The utility of enterprise mobile apps and field apps has reached a point where they are now necessary for many businesses. Unfortunately, demand has far outpaced the development capacity of the average organization – and the problem is only getting worse.
According to research conducted by Gartner, by 2018, commissions for enterprise mobile apps will exceed development capacity by an order of five to one. That should serve as a wake up call for any business needing to focus enterprise mobile app development soon. To avoid the impending development shortage, companies should start making plans now.

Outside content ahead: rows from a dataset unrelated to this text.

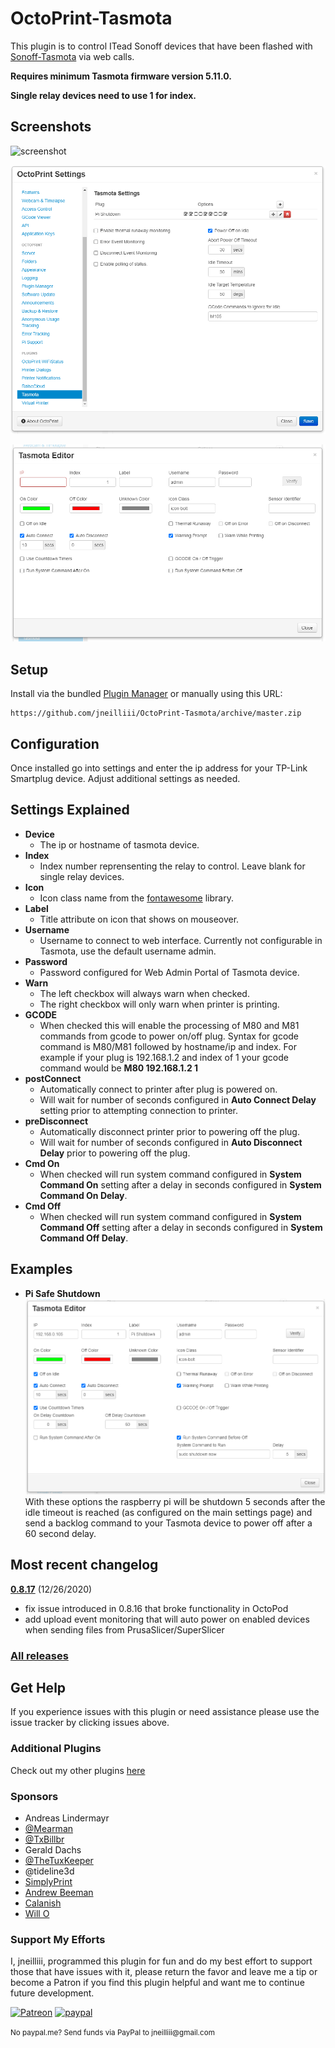 # OctoPrint-Tasmota

This plugin is to control ITead Sonoff devices that have been flashed with [Sonoff-Tasmota](https://github.com/arendst/Sonoff-Tasmota) via web calls.

**Requires minimum Tasmota firmware version 5.11.0.**

**Single relay devices need to use 1 for index.**

##  Screenshots
![screenshot](screenshot.png)

![screenshot](settings.png)

![screenshot](tasmota_editor.png)

## Setup

Install via the bundled [Plugin Manager](https://github.com/foosel/OctoPrint/wiki/Plugin:-Plugin-Manager)
or manually using this URL:

    https://github.com/jneilliii/OctoPrint-Tasmota/archive/master.zip


## Configuration

Once installed go into settings and enter the ip address for your TP-Link Smartplug device. Adjust additional settings as needed.

## Settings Explained

- **Device**
  - The ip or hostname of tasmota device.
- **Index**
  - Index number reprensenting the relay to control. Leave blank for single relay devices.
- **Icon**
  - Icon class name from the [fontawesome](https://fontawesome.com/v3.2.1/icons/) library.
- **Label**
  - Title attribute on icon that shows on mouseover.
- **Username**
  - Username to connect to web interface.  Currently not configurable in Tasmota, use the default username admin.
- **Password**
  - Password configured for Web Admin Portal of Tasmota device.
- **Warn**
  - The left checkbox will always warn when checked.
  - The right checkbox will only warn when printer is printing.
- **GCODE**
  - When checked this will enable the processing of M80 and M81 commands from gcode to power on/off plug.  Syntax for gcode command is M80/M81 followed by hostname/ip and index.  For example if your plug is 192.168.1.2 and index of 1 your gcode command would be **M80 192.168.1.2 1**
- **postConnect**
  - Automatically connect to printer after plug is powered on.
  - Will wait for number of seconds configured in **Auto Connect Delay** setting prior to attempting connection to printer.
- **preDisconnect**
  - Automatically disconnect printer prior to powering off the plug.
  - Will wait for number of seconds configured in **Auto Disconnect Delay** prior to powering off the plug.
- **Cmd On**
  - When checked will run system command configured in **System Command On** setting after a delay in seconds configured in **System Command On Delay**.
- **Cmd Off**
  - When checked will run system command configured in **System Command Off** setting after a delay in seconds configured in **System Command Off Delay**.

## Examples

- **Pi Safe Shutdown**
  ![Pi Safe Shutdown](tasmota_editor_safe_shutdown.png)
  With these options the raspberry pi will be shutdown 5 seconds after the idle timeout is reached (as configured on the main settings page) and send a backlog command to your Tasmota device to power off after a 60 second delay.

## Most recent changelog
**[0.8.17](https://github.com/jneilliii/OctoPrint-Tasmota/releases/tag/0.8.17)** (12/26/2020)
- fix issue introduced in 0.8.16 that broke functionality in OctoPod
- add upload event monitoring that will auto power on enabled devices when sending files from PrusaSlicer/SuperSlicer

### [All releases](https://github.com/jneilliii/OctoPrint-Tasmota/releases)

## Get Help

If you experience issues with this plugin or need assistance please use the issue tracker by clicking issues above.

### Additional Plugins

Check out my other plugins [here](https://plugins.octoprint.org/by_author/#jneilliii)

### Sponsors
- Andreas Lindermayr
- [@Mearman](https://github.com/Mearman)
- [@TxBillbr](https://github.com/TxBillbr)
- Gerald Dachs
- [@TheTuxKeeper](https://github.com/thetuxkeeper)
- @tideline3d
- [SimplyPrint](https://simplyprint.dk/)
- [Andrew Beeman](https://github.com/Kiendeleo)
- [Calanish](https://github.com/calanish)
- [Will O](https://github.com/4wrxb)

### Support My Efforts
I, jneilliii, programmed this plugin for fun and do my best effort to support those that have issues with it, please return the favor and leave me a tip or become a Patron if you find this plugin helpful and want me to continue future development.

[![Patreon](patreon-with-text-new.png)](https://www.patreon.com/jneilliii) [![paypal](paypal-with-text.png)](https://paypal.me/jneilliii)

<small>No paypal.me? Send funds via PayPal to jneilliii&#64;gmail&#46;com</small>


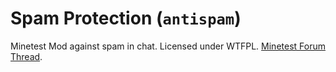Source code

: # Spam Protection (`antispam`)

Minetest Mod against spam in chat. Licensed under WTFPL. [Minetest Forum Thread](https://forum.minetest.net/viewtopic.php?f=9&t=21052).
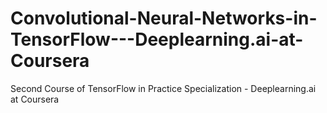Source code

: # Convolutional-Neural-Networks-in-TensorFlow---Deeplearning.ai-at-Coursera
Second Course of TensorFlow in Practice Specialization - Deeplearning.ai at Coursera
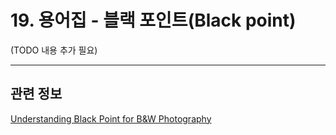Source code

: # 19. 용어집 - 블랙 포인트(Black point)

(TODO 내용 추가 필요)

***

## 관련 정보

[Understanding Black Point for B&W Photography](https://www.picturecorrect.com/understanding-black-point-for-bw-photography/)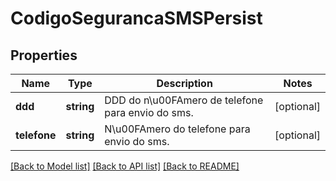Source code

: # CodigoSegurancaSMSPersist

## Properties
Name | Type | Description | Notes
------------ | ------------- | ------------- | -------------
**ddd** | **string** | DDD do n\u00FAmero de telefone para envio do sms. | [optional] 
**telefone** | **string** | N\u00FAmero do telefone para envio do sms. | [optional] 

[[Back to Model list]](../README.md#documentation-for-models) [[Back to API list]](../README.md#documentation-for-api-endpoints) [[Back to README]](../README.md)


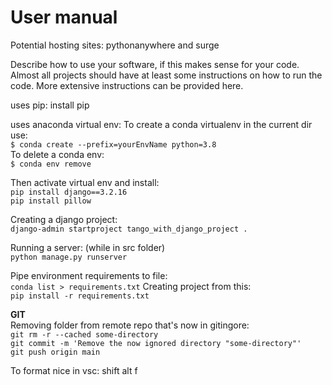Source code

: # User manual 
Potential hosting sites: pythonanywhere and surge

Describe how to use your software, if this makes sense for your code. Almost all projects should have at least some instructions on how to run the code. More extensive instructions can be provided here.

uses pip: install pip 

uses anaconda virtual env:
To create a conda virtualenv in the current dir use: <br>
`$ conda create --prefix=yourEnvName python=3.8` <br>
To delete a conda env: <br>
`$ conda env remove `

Then activate virtual env and install: <br>
`pip install django==3.2.16` <br>
`pip install pillow`

Creating a django project: <br>
`django-admin startproject tango_with_django_project . `

Running a server: (while in src folder) <br>
`python manage.py runserver`

Pipe environment requirements to file: <br>
`conda list > requirements.txt`
Creating project from this: <br>
`pip install -r requirements.txt`


<b>GIT</b> <br>
Removing folder from remote repo that's now in gitingore: <br>
`git rm -r --cached some-directory` <br>
`git commit -m 'Remove the now ignored directory "some-directory"'`<br>
`git push origin main`

To format nice in vsc:
shift alt f

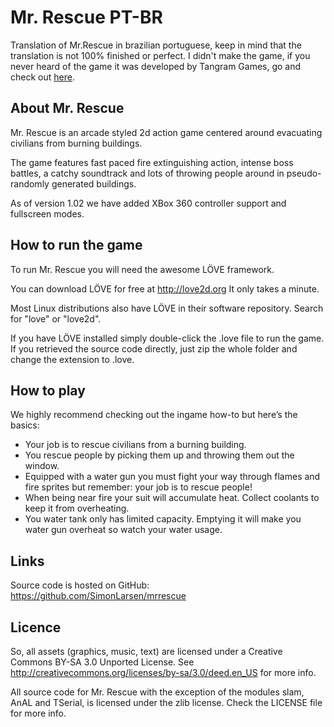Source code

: # Mr. Rescue PT-BR

Translation of Mr.Rescue in brazilian portuguese, keep in mind that the translation is not 100% finished or perfect.
I didn't make the game, if you never heard of the game it was developed by Tangram Games, go and check out [here](https://github.com/SimonLarsen/mrrescue).

## About Mr. Rescue

Mr. Rescue is an arcade styled 2d action game centered around evacuating civilians from burning buildings.

The game features fast paced fire extinguishing action, intense boss battles, a catchy soundtrack and lots of throwing people around in pseudo-randomly generated buildings.

As of version 1.02 we have added XBox 360 controller support and fullscreen modes.

## How to run the game

To run Mr. Rescue you will need the awesome LÖVE framework.

You can download LÖVE for free at http://love2d.org
It only takes a minute.

Most Linux distributions also have LÖVE in their software repository.
Search for "love" or "love2d".

If you have LÖVE installed simply double-click the .love file to run the game.
If you retrieved the source code directly, just zip the whole folder and change the extension to .love.

## How to play

We highly recommend checking out the ingame how-to but here’s the basics:

  - Your job is to rescue civilians from a burning building.
  - You rescue people by picking them up and throwing them out the window.
  - Equipped with a water gun you must fight your way through flames and fire sprites but remember: your job is to rescue people!
  - When being near fire your suit will accumulate heat. Collect coolants to keep it from overheating.
  - You water tank only has limited capacity. Emptying it will make you water gun overheat so watch your water usage.

## Links

Source code is hosted on GitHub: https://github.com/SimonLarsen/mrrescue

## Licence

So, all assets (graphics, music, text) are licensed under a Creative Commons BY-SA 3.0 Unported License.
See http://creativecommons.org/licenses/by-sa/3.0/deed.en_US for more info.

All source code for Mr. Rescue with the exception of the modules slam, AnAL and TSerial, is licensed under the zlib license. Check the LICENSE file for more info.
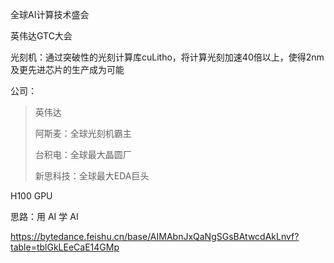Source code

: 全球AI计算技术盛会

英伟达GTC大会

光刻机：通过突破性的光刻计算库cuLitho，将计算光刻加速40倍以上，使得2nm及更先进芯片的生产成为可能







公司：

> 英伟达
>
> 阿斯麦：全球光刻机霸主
>
> 台积电：全球最大晶圆厂
>
> 新思科技：全球最大EDA巨头





H100 GPU





思路：用 AI 学 AI





https://bytedance.feishu.cn/base/AIMAbnJxQaNgSGsBAtwcdAkLnvf?table=tblGkLEeCaE14GMp



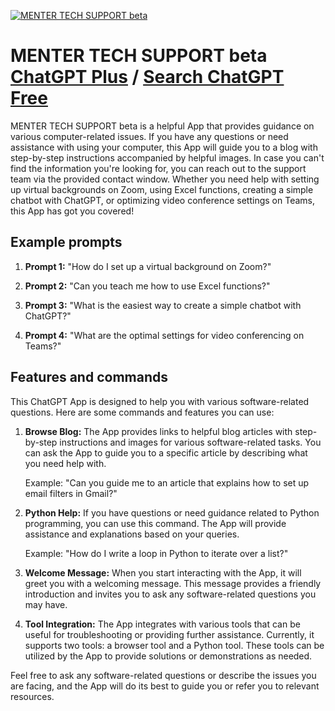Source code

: 
[![MENTER TECH SUPPORT beta](https://files.oaiusercontent.com/file-sC25AxPGbcHKWmUehsvPpRtN?se=2123-10-19T04%3A46%3A05Z&sp=r&sv=2021-08-06&sr=b&rscc=max-age%3D31536000%2C%20immutable&rscd=attachment%3B%20filename%3Dmenterlogo2.jpeg&sig=oVcHNZf7Kiees7TJgW/af29IIaGf2FmlSysOJ8/QoxM%3D)](https://chat.openai.com/g/g-L2Avf6ydn-menter-tech-support-beta)

# MENTER TECH SUPPORT beta [ChatGPT Plus](https://chat.openai.com/g/g-L2Avf6ydn-menter-tech-support-beta) / [Search ChatGPT Free](https://gptcall.net/index.html#/?search=MENTER%20TECH%20SUPPORT%20beta)

MENTER TECH SUPPORT beta is a helpful App that provides guidance on various computer-related issues. If you have any questions or need assistance with using your computer, this App will guide you to a blog with step-by-step instructions accompanied by helpful images. In case you can't find the information you're looking for, you can reach out to the support team via the provided contact window. Whether you need help with setting up virtual backgrounds on Zoom, using Excel functions, creating a simple chatbot with ChatGPT, or optimizing video conference settings on Teams, this App has got you covered!

## Example prompts

1. **Prompt 1:** "How do I set up a virtual background on Zoom?"

2. **Prompt 2:** "Can you teach me how to use Excel functions?"

3. **Prompt 3:** "What is the easiest way to create a simple chatbot with ChatGPT?"

4. **Prompt 4:** "What are the optimal settings for video conferencing on Teams?"

## Features and commands

This ChatGPT App is designed to help you with various software-related questions. Here are some commands and features you can use:

1. **Browse Blog:** The App provides links to helpful blog articles with step-by-step instructions and images for various software-related tasks. You can ask the App to guide you to a specific article by describing what you need help with.

   Example: "Can you guide me to an article that explains how to set up email filters in Gmail?"

2. **Python Help:** If you have questions or need guidance related to Python programming, you can use this command. The App will provide assistance and explanations based on your queries.

    Example: "How do I write a loop in Python to iterate over a list?"

3. **Welcome Message:** When you start interacting with the App, it will greet you with a welcoming message. This message provides a friendly introduction and invites you to ask any software-related questions you may have.

4. **Tool Integration:** The App integrates with various tools that can be useful for troubleshooting or providing further assistance. Currently, it supports two tools: a browser tool and a Python tool. These tools can be utilized by the App to provide solutions or demonstrations as needed.

Feel free to ask any software-related questions or describe the issues you are facing, and the App will do its best to guide you or refer you to relevant resources.


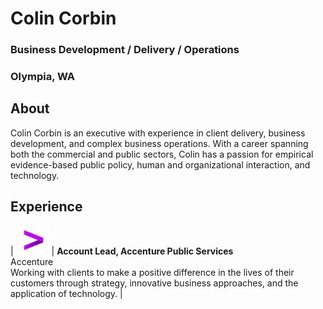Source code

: # Colin Corbin
### **Business Development / Delivery / Operations**
### Olympia, WA
## **About**
Colin Corbin is an executive with experience in client delivery, business development, and complex business operations. With a career spanning both the commercial and public sectors, Colin has a passion for empirical evidence-based public policy, human and organizational interaction, and technology.
## **Experience**
| ![Accenture](/assets/acn-logo.png) | **Account Lead, Accenture Public Services**<br>Accenture<br>Working with clients to make a positive difference in the lives of their customers through strategy, innovative business approaches, and the application of technology. |

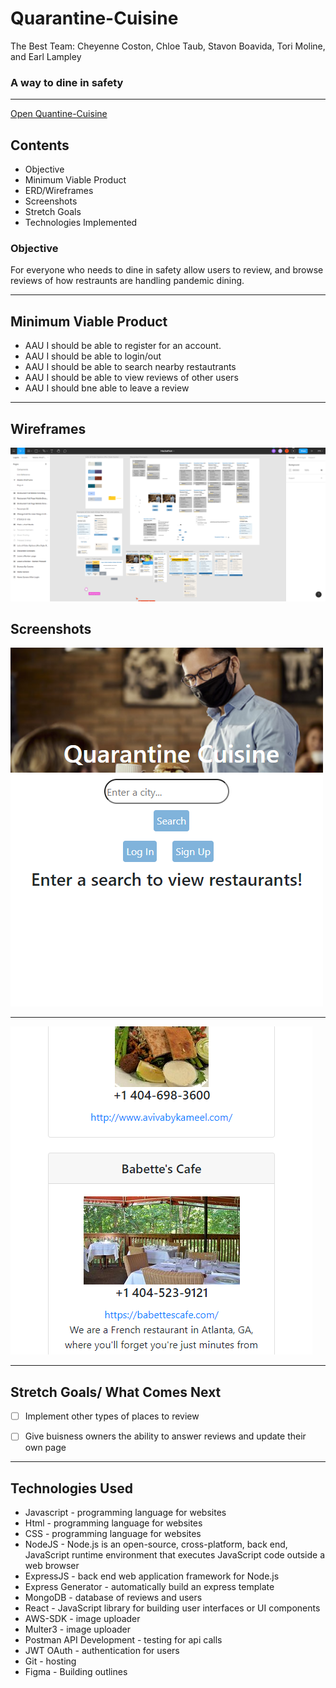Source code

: # Quarantine-Cuisine

The Best Team: Cheyenne Coston, Chloe Taub, Stavon Boavida, Tori Moline, and Earl Lampley

### A way to dine in safety

---
[Open Quantine-Cuisine](LINK)

## Contents
* Objective
* Minimum Viable Product
* ERD/Wireframes
* Screenshots
* Stretch Goals
* Technologies Implemented

### Objective
For everyone who needs to dine in safety allow users to review, and browse reviews of how restraunts are handling pandemic dining. 

---

## Minimum Viable Product
* AAU I should be able to register for an account.
* AAU I should be able to login/out
* AAU I should be able to search nearby restautrants 
* AAU I should be able to view reviews of other users
* AAU I should bne able to leave a review

---

## Wireframes

![Image](public/images/WF1.png)


## Screenshots

![Home](public/images/Sshot1.png)

---
![Search](public/images/Sshot2.png)

---

## Stretch Goals/ What Comes Next

- [ ] Implement other types of places to review
- [ ] Give buisness owners the ability to answer reviews and update their own page


---

## Technologies Used
- Javascript - programming language for websites
- Html - programming language for websites
- CSS - programming language for websites
- NodeJS - Node.js is an open-source, cross-platform, back end, JavaScript runtime environment that executes JavaScript code outside a web browser
- ExpressJS - back end web application framework for Node.js
- Express Generator - automatically build an express template
- MongoDB - database of reviews and users
- React - JavaScript library for building user interfaces or UI components
- AWS-SDK - image uploader
- Multer3 - image uploader
- Postman API Development - testing for api calls
- JWT OAuth - authentication for users
- Git - hosting
- Figma - Building outlines 
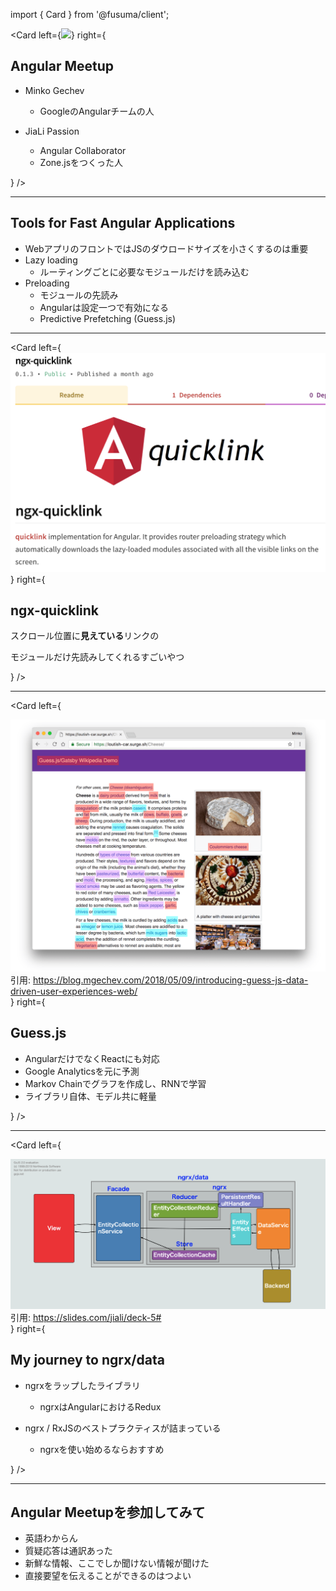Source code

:import { Card } from '@fusuma/client';

<!-- sectionTitle: Angular Meetup feat. Minko Gechev from Angular team -->
<!-- note
Angular Meetup
- Minko Gechev
  - GoogleのAngularチームの人
- JiaLi Passion
  - Angular Collaborator
  - Zone.jsをつくった人

Zone.jsはAngularの非同期処理のユーティリティライブラリ
-->

<Card
  left={<img src="https://pbs.twimg.com/media/EDIa2UOU8AA3S1r?format=jpg&name=large" />}
  right={
    <div>
        <h2>Angular Meetup</h2>
        <ul>
            <li><p>Minko Gechev</p>
                <ul>
                    <li>GoogleのAngularチームの人</li>
                </ul>
            </li>
            <li><p>JiaLi Passion</p>
                <ul>
                    <li>Angular Collaborator</li>
                    <li>Zone.jsをつくった人</li>
                </ul>
            </li>
        </ul>
    </div>
  }
/>

---

<!-- note
- WebアプリケーションのフロントエンドではJSのダウロードサイズを小さくするのは重要
- Lazy loading
  - ルーティングごとに必要なモジュールだけを読み込む
- Preloading
  - モジュールの先読み
  - Angularは設定一つで有効になる
  - Predictive Prefetching (Guess.js)

特に初回読み込み。SEOでも重要。
lazy loading: Angularではアプリをモジュール単位に分割する。URLが切り替わる->必要なモジュールを読み込む
prefetching: バックグラウンドでJSをダウンロードしておく。
Angularは設定一つで有効になる -> 全てが先読みされる
Angularの設定だとページ上のすべてのリンクのモジュールが先読みされる
-->

## Tools for Fast Angular Applications

- WebアプリのフロントではJSのダウロードサイズを小さくするのは重要
- Lazy loading
  - ルーティングごとに必要なモジュールだけを読み込む
- Preloading
  - モジュールの先読み
  - Angularは設定一つで有効になる
  - Predictive Prefetching (Guess.js)

---
<!-- note
スクロール位置に見えているリンクのモジュールだけ先読みしてくれるすごいやつ
-->

<Card
  left={<img src="../assets/ngx-quickling.png" />}
  right={
    <div>
      <h2>ngx-quicklink</h2>
      <p>スクロール位置に<strong>見えている</strong>リンクの</p><p>モジュールだけ先読みしてくれるすごいやつ</p>
    </div>
  }
/>

---
<!-- note
Guess.js
- 現在アルファ版
- AngularだけでなくReactにも対応
- Google Analyticsを元に予測
- Markov Chainでグラフを作成し、RNNで学習
- ライブラリ自体、モデル共に軽量
-->

<Card
  left={
    <div>
      <img src="../assets/guessjs.png" />
      <div><span class="reference">引用: https://blog.mgechev.com/2018/05/09/introducing-guess-js-data-driven-user-experiences-web/</span></div>
    </div>
  }
  right={
    <div>
      <h2>Guess.js</h2>
        <ul>
          <li>AngularだけでなくReactにも対応</li>
          <li>Google Analyticsを元に予測</li>
          <li>Markov Chainでグラフを作成し、RNNで学習</li>
          <li>ライブラリ自体、モデル共に軽量</li>
        </ul>
    </div>
  }
/>

---

<!-- note
My journey to ngrx/data
- ngrxをラップしたライブラリ
  - ngrxはAngularにおけるRedux
- Facadeパターンでngrxを隠蔽
- ソースコードを読むとngrxおよびRxJSのベストプラクティスが詰まっている
  - ngrxを使い始めるならおすすめ

ngrx, ReduxはFlux思想に基づいた状態管理ツール
-->

<Card
  left={
    <div>
      <img src="../assets/ngrx_data.png" />
      <div><span class="reference">引用: https://slides.com/jiali/deck-5#</span></div>
    </div>
  }
  right={
    <div>
      <h2>My journey to ngrx/data</h2>
        <ul>
          <li><p>ngrxをラップしたライブラリ</p>
            <ul>
              <li>ngrxはAngularにおけるRedux</li>
            </ul>
          </li>
          <li><p>ngrx / RxJSのベストプラクティスが詰まっている</p>
            <ul>
              <li>ngrxを使い始めるならおすすめ</li>
            </ul>
          </li>
        </ul>
    </div>
  }
/>

---

<!-- note
- 英語わからん
- 質疑応答は通訳あった
- 新鮮な情報、ここでしか聞けない情報が聞けた
- 直接要望を伝えることができるのはつよい

数日前の開発状況や次のバージョンの情報、Angularチーム内のことなど
Angularチームの人数
angular-eslint
-->

## Angular Meetupを参加してみて

- 英語わからん
- 質疑応答は通訳あった
- 新鮮な情報、ここでしか聞けない情報が聞けた
- 直接要望を伝えることができるのはつよい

One challenge in heeding such advice is the lack of practicality to analyst recommendations. Bernard Golden (named by Wired.com as one of the 10 most influential people in cloud computing) once wrote, “Atypically for analyst forecasts, which are usually couched in obscure terminology and irrefutable vagueness, [the predictions about next-generation social, mobile, analytics and cloud technology] is vivid and stark.”
As actual practitioners, I’ve asked the experts at Headspring to share next steps as response to the “vagueness” of the original Gartner analysis.
Gartner Recommendation #1: Identify Your Mission-Critical Apps
With the availability of development resources drying up fast, businesses need to focus now. While the enterprise mobile app development process is still relatively painless, putting effort on the apps that will play the biggest role in your short- to mid-term strategic plans makes sense. That may mean de-prioritizing some (or many) of your other app development initiatives, but resources must go where they can generate the most value.
According to our head of research, Kerry Raminiak, if you are looking for advice from Gartner on how to do this, expect radio silence. She defends them by explaining that this is no reason for cynicism, “I think analyst advice on how to rationalize the IT portfolio is just more difficult to concisely articulate to a wide audience.” She continues by saying, “some IT organizations know exactly where their biggest app pains are while others have seen so much change that evaluating the portfolio on an app-by-app basis would feel like bailing water out of a boat with soda cap.” Kerry recommends that those enterprises in the latter camp conduct a formal survey of the business on the application portfolio:
There is tremendous benefit to receive from anonymous end-user feedback on which applications should be retired, upgraded, retrained and maintained. It’s also quite quick and affordable to do.
Gartner Recommendation #2: Work from Both Ends of the Spectrum
Enterprise mobile app development has traditionally followed a linear approach, working from the back-end forwards. That approach, however, is based on an aging concept of IT that often underestimates the amount of time and resources necessary for app development. Instead, IT organizations should adapt and move to rely on a bimodal approach that works to develop both the back and front ends in tandem. That way you can make the most of development resources while they’re still available.
For recommendations on how to embrace a bimodal IT infrastructure, there is good information available, however, it often contradicts. For example, in this CIO Magazine article, Bernard Golden, writes about his experience with Gartner analysts contradicting each other at the same conference.
In this case, I refer to this Forrester Research report, that goes into depth in advising the reliance of third-party service providers for Internet of Things (IoT) and smart products specifically because of the resource skills gap Gartner predicts. In short, when you inevitably outsource work, hire a vendor because of specialized need and ensure your local team is prepared for whole infrastructure maintenance and integrations.
Gartner Recommendation #3: Evaluate Your Development Team Carefully
Demand is part of what is driving the scarcity of development resources. But the growing complexity of field and enterprise mobile apps is playing a role, too. Output is dropping, in part because existing development teams don’t have all the skills and competencies necessary to develop with speed and efficiency. You don’t need Gartner to explain that you should evaluate your development team, with tact, for any potential deficiencies, and then fill those gaps by bringing in third-party expertise.
As you continue to formulate your plans, make sure your efforts align with best practices for enterprise mobile app development. In this free eBook written by Headspring experts, five best practices are identified for IT organizations to embrace when developing field (internal-facing) mobile applications.
Plan Now With Practicality
Of particular highlight in the Headspring Field Mobile App Guide is the recommendation that project teams recruit outside of IT to get use-cases and eager testers. This hits on the crucial point. When it comes to resourcing an enterprise mobile app strategy, IT leaders are going to have to get creative.
The resource shortage is real and while the analysts pat themselves on the back next year for their prognostication skills, the enterprise AppDev industry will be shuffling for resources and relevance in this hyper-competitive day in age. The good news is you have been warned. The question now is, what are you going to do now that you know?